OHDSI Home | Forums | Wiki | Github

Incongruence with "patient transfer" procedures

Hi everyone :slight_smile: !

I want to map transfer procedures where patients are transferred between hospitals or dedicated wards within the same hospital.

A quick glance at “patient transfer” concepts of SNOMED showed that all concepts belong to the concept_class of Procedure and the majority belongs to the domain of Observation whereas only 5 are mapped to the Procedure domain.

I think mapping an active process (i.e. “Taking a patient, putting them on the stretcher, transferring them to another physical location”) should belong to the Procedure domain and not the Observation domain.

Checking the hierarchy shows that the domain switches from Procedure to Observation within the first step down the ladder.

What are your thoughts on that?

Check out the Visit Detail table, “The VISIT_DETAIL table is an optional table used to represents details of each record in the parent VISIT_OCCURRENCE table. A good example of this would be the movement between units in a hospital during an inpatient stay or claim lines associated with a one insurance claim.”

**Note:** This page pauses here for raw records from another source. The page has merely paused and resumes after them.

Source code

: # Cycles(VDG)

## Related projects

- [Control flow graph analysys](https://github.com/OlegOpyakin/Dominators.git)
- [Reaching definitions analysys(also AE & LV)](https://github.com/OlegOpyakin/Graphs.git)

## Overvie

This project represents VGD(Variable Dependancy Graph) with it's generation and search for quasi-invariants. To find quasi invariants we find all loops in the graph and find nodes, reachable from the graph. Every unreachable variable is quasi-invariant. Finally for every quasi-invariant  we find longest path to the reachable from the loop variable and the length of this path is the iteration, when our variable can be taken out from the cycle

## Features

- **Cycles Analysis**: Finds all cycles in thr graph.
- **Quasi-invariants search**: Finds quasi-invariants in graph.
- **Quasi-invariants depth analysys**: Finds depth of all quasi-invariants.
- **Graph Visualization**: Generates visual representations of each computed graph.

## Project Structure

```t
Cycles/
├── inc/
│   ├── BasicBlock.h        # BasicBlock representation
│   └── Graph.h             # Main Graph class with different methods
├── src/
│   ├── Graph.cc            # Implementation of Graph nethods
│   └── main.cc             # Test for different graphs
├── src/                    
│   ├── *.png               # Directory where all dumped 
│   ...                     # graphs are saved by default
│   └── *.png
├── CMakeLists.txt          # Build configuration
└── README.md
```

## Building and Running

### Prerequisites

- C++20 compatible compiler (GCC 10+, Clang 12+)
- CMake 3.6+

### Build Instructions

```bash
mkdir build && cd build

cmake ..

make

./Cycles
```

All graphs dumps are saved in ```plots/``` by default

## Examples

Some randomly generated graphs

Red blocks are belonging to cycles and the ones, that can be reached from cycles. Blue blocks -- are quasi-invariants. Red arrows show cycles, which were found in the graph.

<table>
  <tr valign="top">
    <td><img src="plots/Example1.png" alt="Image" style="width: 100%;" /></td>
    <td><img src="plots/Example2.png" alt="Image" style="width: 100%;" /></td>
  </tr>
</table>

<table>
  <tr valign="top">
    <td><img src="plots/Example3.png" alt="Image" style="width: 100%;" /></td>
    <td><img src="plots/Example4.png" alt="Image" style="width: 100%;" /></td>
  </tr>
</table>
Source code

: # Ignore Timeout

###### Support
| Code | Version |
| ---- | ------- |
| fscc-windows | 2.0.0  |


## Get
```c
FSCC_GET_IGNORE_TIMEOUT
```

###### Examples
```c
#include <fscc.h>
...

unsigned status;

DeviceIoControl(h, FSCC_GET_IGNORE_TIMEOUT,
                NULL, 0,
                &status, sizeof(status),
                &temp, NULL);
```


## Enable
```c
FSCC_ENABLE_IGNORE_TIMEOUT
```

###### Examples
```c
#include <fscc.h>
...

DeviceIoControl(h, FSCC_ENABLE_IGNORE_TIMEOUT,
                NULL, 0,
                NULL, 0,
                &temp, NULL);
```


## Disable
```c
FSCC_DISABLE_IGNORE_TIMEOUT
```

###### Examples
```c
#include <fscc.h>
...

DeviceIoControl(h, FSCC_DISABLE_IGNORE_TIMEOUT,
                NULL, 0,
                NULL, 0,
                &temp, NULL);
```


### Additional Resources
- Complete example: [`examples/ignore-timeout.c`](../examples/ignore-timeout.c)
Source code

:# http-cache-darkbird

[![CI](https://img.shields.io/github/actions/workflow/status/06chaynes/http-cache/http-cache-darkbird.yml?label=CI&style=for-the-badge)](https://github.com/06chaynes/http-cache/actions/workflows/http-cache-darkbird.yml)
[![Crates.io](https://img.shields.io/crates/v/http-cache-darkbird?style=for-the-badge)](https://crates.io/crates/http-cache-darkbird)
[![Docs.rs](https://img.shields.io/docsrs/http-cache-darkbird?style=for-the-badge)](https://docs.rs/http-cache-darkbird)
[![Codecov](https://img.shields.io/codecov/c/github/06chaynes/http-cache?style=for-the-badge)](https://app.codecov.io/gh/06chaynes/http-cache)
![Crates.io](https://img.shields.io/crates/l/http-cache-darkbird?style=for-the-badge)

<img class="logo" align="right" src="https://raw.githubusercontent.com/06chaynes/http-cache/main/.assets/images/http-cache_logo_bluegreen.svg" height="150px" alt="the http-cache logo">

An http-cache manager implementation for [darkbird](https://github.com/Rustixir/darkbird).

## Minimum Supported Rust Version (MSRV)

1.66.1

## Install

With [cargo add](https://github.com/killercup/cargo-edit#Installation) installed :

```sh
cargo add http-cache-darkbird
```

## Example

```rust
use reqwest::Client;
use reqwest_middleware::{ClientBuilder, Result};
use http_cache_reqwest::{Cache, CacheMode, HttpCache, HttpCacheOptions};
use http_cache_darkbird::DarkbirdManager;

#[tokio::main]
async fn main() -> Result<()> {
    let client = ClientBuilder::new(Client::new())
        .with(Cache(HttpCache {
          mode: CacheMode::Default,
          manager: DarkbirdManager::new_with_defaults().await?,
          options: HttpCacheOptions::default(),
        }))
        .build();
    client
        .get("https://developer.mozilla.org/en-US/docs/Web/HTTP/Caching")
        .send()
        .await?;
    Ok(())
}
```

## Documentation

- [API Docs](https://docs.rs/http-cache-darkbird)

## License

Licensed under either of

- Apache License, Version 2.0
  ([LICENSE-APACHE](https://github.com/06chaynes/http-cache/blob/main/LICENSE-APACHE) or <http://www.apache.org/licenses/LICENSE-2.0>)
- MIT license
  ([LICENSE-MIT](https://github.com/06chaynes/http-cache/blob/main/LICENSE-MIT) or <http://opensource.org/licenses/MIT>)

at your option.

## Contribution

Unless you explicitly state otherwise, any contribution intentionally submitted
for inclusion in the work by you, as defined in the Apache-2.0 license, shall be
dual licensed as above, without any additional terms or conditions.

Also, the Procedure table should contain “This table contains records of activities or processes ordered by, or carried out by, a healthcare provider on the patient with a diagnostic or therapeutic purpose.”

Thank you for your reply!

I use the VISIT_DETAIL for in-house transfers already.
Regarding your second paragraph one could argue that a transfer to - let’s say - a cardiac ICU in a different hospital could be a therapeutic purpose. Or do you think differently? :slight_smile:

I’m going to disagree.

However, using your logic, going on vacation is a therapeutic purpose :wink:

It sure is! :laughing:

So how would you treat any inter-hospital transfers with the OMOP CDM? Should I ignore the fact that they are members of the Observation domain and continue mapping to the concepts mentioned above?

You can continue to use the Visit Detail table. The FK to the Care Site table will distinguish the two.